(Plain-text document sources)
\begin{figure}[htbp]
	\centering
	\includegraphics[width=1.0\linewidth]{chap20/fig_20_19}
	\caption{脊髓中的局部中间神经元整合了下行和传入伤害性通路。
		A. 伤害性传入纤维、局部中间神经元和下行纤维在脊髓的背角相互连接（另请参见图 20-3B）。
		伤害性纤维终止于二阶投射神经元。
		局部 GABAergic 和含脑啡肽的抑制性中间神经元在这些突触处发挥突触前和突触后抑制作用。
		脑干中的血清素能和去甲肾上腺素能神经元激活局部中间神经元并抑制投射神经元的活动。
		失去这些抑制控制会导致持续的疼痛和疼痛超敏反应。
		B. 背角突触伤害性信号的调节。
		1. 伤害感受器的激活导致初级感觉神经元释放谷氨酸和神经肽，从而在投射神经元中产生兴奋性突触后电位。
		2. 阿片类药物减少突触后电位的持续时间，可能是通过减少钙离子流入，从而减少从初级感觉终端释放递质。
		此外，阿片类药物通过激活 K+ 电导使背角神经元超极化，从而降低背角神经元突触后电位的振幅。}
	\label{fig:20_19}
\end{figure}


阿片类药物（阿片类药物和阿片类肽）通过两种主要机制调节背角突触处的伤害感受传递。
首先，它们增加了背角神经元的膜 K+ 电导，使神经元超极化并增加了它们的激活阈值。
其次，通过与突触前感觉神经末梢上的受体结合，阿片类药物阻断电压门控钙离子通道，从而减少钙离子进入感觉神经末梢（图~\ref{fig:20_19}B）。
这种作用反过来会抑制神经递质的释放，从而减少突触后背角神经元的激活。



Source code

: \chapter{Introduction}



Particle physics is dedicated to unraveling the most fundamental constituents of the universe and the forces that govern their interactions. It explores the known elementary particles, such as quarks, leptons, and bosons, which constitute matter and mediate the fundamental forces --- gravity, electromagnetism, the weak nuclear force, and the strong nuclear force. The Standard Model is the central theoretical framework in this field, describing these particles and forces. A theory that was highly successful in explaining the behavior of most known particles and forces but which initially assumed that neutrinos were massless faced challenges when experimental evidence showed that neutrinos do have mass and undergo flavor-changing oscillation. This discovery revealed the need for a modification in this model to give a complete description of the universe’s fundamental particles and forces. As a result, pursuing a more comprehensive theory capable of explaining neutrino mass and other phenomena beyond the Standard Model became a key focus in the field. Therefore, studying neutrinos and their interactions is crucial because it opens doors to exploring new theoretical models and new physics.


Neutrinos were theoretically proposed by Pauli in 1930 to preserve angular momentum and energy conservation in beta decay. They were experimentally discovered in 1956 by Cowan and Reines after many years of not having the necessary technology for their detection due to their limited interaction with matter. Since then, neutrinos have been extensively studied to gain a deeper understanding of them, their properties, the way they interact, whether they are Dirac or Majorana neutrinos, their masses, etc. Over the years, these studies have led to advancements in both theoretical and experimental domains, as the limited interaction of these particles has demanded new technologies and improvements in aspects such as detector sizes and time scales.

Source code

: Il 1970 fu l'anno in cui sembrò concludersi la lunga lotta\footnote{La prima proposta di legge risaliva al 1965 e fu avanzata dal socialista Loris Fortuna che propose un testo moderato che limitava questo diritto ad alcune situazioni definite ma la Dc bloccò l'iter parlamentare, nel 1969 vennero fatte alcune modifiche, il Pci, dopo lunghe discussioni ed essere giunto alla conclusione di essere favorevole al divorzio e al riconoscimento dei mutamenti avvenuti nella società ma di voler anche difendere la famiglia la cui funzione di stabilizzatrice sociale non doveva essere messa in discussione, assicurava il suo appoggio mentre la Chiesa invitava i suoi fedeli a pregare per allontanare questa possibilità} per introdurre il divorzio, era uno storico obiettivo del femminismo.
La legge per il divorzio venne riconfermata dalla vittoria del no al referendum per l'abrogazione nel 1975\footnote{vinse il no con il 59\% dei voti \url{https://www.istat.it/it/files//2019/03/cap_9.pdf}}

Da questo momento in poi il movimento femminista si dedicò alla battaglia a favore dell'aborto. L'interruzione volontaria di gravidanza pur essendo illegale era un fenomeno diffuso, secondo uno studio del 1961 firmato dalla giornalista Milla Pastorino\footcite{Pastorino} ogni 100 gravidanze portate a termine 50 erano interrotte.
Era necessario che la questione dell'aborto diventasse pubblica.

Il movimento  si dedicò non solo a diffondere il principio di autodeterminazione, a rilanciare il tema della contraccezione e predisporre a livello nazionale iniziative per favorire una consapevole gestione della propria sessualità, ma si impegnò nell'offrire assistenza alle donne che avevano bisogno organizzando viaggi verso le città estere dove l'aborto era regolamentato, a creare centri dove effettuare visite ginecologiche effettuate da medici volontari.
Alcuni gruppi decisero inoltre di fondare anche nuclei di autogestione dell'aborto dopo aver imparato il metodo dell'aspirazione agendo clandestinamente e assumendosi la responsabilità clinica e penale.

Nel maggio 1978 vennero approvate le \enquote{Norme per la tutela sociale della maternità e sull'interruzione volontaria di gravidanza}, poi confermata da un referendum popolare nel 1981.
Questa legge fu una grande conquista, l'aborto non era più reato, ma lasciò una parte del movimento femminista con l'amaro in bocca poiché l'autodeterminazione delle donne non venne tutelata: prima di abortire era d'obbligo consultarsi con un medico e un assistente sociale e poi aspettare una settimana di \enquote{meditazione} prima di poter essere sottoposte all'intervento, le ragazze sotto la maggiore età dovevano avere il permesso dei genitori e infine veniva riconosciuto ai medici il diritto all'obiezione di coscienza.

▶ Exercise goal: Retype each record in full, please.

▶ Reply:
\begin{figure}[htbp]
	\centering
	\includegraphics[width=1.0\linewidth]{chap20/fig_20_19}
	\caption{脊髓中的局部中间神经元整合了下行和传入伤害性通路。
		A. 伤害性传入纤维、局部中间神经元和下行纤维在脊髓的背角相互连接（另请参见图 20-3B）。
		伤害性纤维终止于二阶投射神经元。
		局部 GABAergic 和含脑啡肽的抑制性中间神经元在这些突触处发挥突触前和突触后抑制作用。
		脑干中的血清素能和去甲肾上腺素能神经元激活局部中间神经元并抑制投射神经元的活动。
		失去这些抑制控制会导致持续的疼痛和疼痛超敏反应。
		B. 背角突触伤害性信号的调节。
		1. 伤害感受器的激活导致初级感觉神经元释放谷氨酸和神经肽，从而在投射神经元中产生兴奋性突触后电位。
		2. 阿片类药物减少突触后电位的持续时间，可能是通过减少钙离子流入，从而减少从初级感觉终端释放递质。
		此外，阿片类药物通过激活 K+ 电导使背角神经元超极化，从而降低背角神经元突触后电位的振幅。}
	\label{fig:20_19}
\end{figure}


阿片类药物（阿片类药物和阿片类肽）通过两种主要机制调节背角突触处的伤害感受传递。
首先，它们增加了背角神经元的膜 K+ 电导，使神经元超极化并增加了它们的激活阈值。
其次，通过与突触前感觉神经末梢上的受体结合，阿片类药物阻断电压门控钙离子通道，从而减少钙离子进入感觉神经末梢（图~\ref{fig:20_19}B）。
这种作用反过来会抑制神经递质的释放，从而减少突触后背角神经元的激活。



Source code

: \chapter{Introduction}



Particle physics is dedicated to unraveling the most fundamental constituents of the universe and the forces that govern their interactions. It explores the known elementary particles, such as quarks, leptons, and bosons, which constitute matter and mediate the fundamental forces --- gravity, electromagnetism, the weak nuclear force, and the strong nuclear force. The Standard Model is the central theoretical framework in this field, describing these particles and forces. A theory that was highly successful in explaining the behavior of most known particles and forces but which initially assumed that neutrinos were massless faced challenges when experimental evidence showed that neutrinos do have mass and undergo flavor-changing oscillation. This discovery revealed the need for a modification in this model to give a complete description of the universe’s fundamental particles and forces. As a result, pursuing a more comprehensive theory capable of explaining neutrino mass and other phenomena beyond the Standard Model became a key focus in the field. Therefore, studying neutrinos and their interactions is crucial because it opens doors to exploring new theoretical models and new physics.


Neutrinos were theoretically proposed by Pauli in 1930 to preserve angular momentum and energy conservation in beta decay. They were experimentally discovered in 1956 by Cowan and Reines after many years of not having the necessary technology for their detection due to their limited interaction with matter. Since then, neutrinos have been extensively studied to gain a deeper understanding of them, their properties, the way they interact, whether they are Dirac or Majorana neutrinos, their masses, etc. Over the years, these studies have led to advancements in both theoretical and experimental domains, as the limited interaction of these particles has demanded new technologies and improvements in aspects such as detector sizes and time scales.

Source code

: Il 1970 fu l'anno in cui sembrò concludersi la lunga lotta\footnote{La prima proposta di legge risaliva al 1965 e fu avanzata dal socialista Loris Fortuna che propose un testo moderato che limitava questo diritto ad alcune situazioni definite ma la Dc bloccò l'iter parlamentare, nel 1969 vennero fatte alcune modifiche, il Pci, dopo lunghe discussioni ed essere giunto alla conclusione di essere favorevole al divorzio e al riconoscimento dei mutamenti avvenuti nella società ma di voler anche difendere la famiglia la cui funzione di stabilizzatrice sociale non doveva essere messa in discussione, assicurava il suo appoggio mentre la Chiesa invitava i suoi fedeli a pregare per allontanare questa possibilità} per introdurre il divorzio, era uno storico obiettivo del femminismo.
La legge per il divorzio venne riconfermata dalla vittoria del no al referendum per l'abrogazione nel 1975\footnote{vinse il no con il 59\% dei voti \url{https://www.istat.it/it/files//2019/03/cap_9.pdf}}

Da questo momento in poi il movimento femminista si dedicò alla battaglia a favore dell'aborto. L'interruzione volontaria di gravidanza pur essendo illegale era un fenomeno diffuso, secondo uno studio del 1961 firmato dalla giornalista Milla Pastorino\footcite{Pastorino} ogni 100 gravidanze portate a termine 50 erano interrotte.
Era necessario che la questione dell'aborto diventasse pubblica.

Il movimento  si dedicò non solo a diffondere il principio di autodeterminazione, a rilanciare il tema della contraccezione e predisporre a livello nazionale iniziative per favorire una consapevole gestione della propria sessualità, ma si impegnò nell'offrire assistenza alle donne che avevano bisogno organizzando viaggi verso le città estere dove l'aborto era regolamentato, a creare centri dove effettuare visite ginecologiche effettuate da medici volontari.
Alcuni gruppi decisero inoltre di fondare anche nuclei di autogestione dell'aborto dopo aver imparato il metodo dell'aspirazione agendo clandestinamente e assumendosi la responsabilità clinica e penale.

Nel maggio 1978 vennero approvate le \enquote{Norme per la tutela sociale della maternità e sull'interruzione volontaria di gravidanza}, poi confermata da un referendum popolare nel 1981.
Questa legge fu una grande conquista, l'aborto non era più reato, ma lasciò una parte del movimento femminista con l'amaro in bocca poiché l'autodeterminazione delle donne non venne tutelata: prima di abortire era d'obbligo consultarsi con un medico e un assistente sociale e poi aspettare una settimana di \enquote{meditazione} prima di poter essere sottoposte all'intervento, le ragazze sotto la maggiore età dovevano avere il permesso dei genitori e infine veniva riconosciuto ai medici il diritto all'obiezione di coscienza.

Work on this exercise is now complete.